[AHW26-P03] Ground surface deformation induced by groundwater development in the central part of Saitama Prefecture, Japan, detected by ALOS/PALSAR
Keywords:Ground subsidence, Groudwater, SAR
On the other hand, analytical techniques for assessing ground deformation using interferometric synthetic aperture radar (InSAR) onboard satellites or airplanes have been achieving great results in various fields. Thus, in this research, we examined local characteristics of ground surface deformation through interferometric analysis of persistent scatterer InSAR (PSI) using ALOS/PALSAR data obtained from 2006 to 2011. The PSI method is an analytical technique that allows the calculation of rates of displacement of a target on the ground surface through the extraction of points that have stable phase characteristics over time (PS), such as buildings. As an external digital elevation model, we used digital base map with an interval of 10 m constructed and distributed freely by the Geospatial Information Authority of Japan (GSI). The synthetic aperture radar (SAR) can detect only one-dimensional displacements between the satellite and a target on the land surface in the direction of the line of sight (LOS). However, in the SAR observations, it is possible to observe the same location on the ground surface from the two directions of the ascending orbit and the descending orbit. We could calculate quasi-vertical and quasi-east–west components of a displacement rate on a plane determined by the ascending and descending LOS vectors from the two LOS displacement rates. Because a very large number of PS points were detected in this area, we thinned out the data at 200 m intervals. Tropospheric noise reduction using a numerical weather model provided by the Japan Meteorological Agency was applied. To reduce the influences of any orbital errors, a correction to flatten the phase inclination of the entire study area was applied. The average of the phases in the area where no displacement was seen was set to zero as a reference.

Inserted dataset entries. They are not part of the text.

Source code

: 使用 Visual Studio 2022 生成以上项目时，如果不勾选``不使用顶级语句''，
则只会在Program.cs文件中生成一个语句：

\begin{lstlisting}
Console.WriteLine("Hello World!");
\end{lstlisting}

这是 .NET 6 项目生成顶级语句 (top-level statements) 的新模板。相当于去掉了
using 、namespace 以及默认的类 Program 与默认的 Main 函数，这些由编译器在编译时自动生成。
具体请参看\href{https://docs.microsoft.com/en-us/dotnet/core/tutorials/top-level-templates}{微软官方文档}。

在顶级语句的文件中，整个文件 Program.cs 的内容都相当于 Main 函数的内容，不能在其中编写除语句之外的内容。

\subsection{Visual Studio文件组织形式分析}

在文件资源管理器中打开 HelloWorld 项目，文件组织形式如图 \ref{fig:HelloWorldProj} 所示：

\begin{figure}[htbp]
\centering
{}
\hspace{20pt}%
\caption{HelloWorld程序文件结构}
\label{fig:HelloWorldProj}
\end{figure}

According to the distribution maps of quasi-vertical displacement rates from 2006 to 2011, the districts showing subsiding tendency were confirmed in the southern part of the Omiya Upland, the downstream area of the Arakawa Lowland, the southern part of the Kawagoe Upland, and some other locations. On the contrary, the districts showing stable or uplifting tendencies were confirmed in the northern part of the Omiya Upland, the midstream area of the Arakawa Lowland, the northern part of the Iruma Upland, and in the Kawagoe Upland. In the areas showing subsiding tendency, we confirmed that an increase in the amount of groundwater withdrawals from several years before and through the analysis period had been observed. Conversely, in the areas showing stable or uplifting tendencies, we were able to confirm a fixed or decreasing amount of groundwater withdrawals through the period.
In our presentation, we will examine relationships between ground deformation tendency, geological conditions, and groundwater withdrawals with the goal of helping to solve the ground subsidence problems in the urban areas.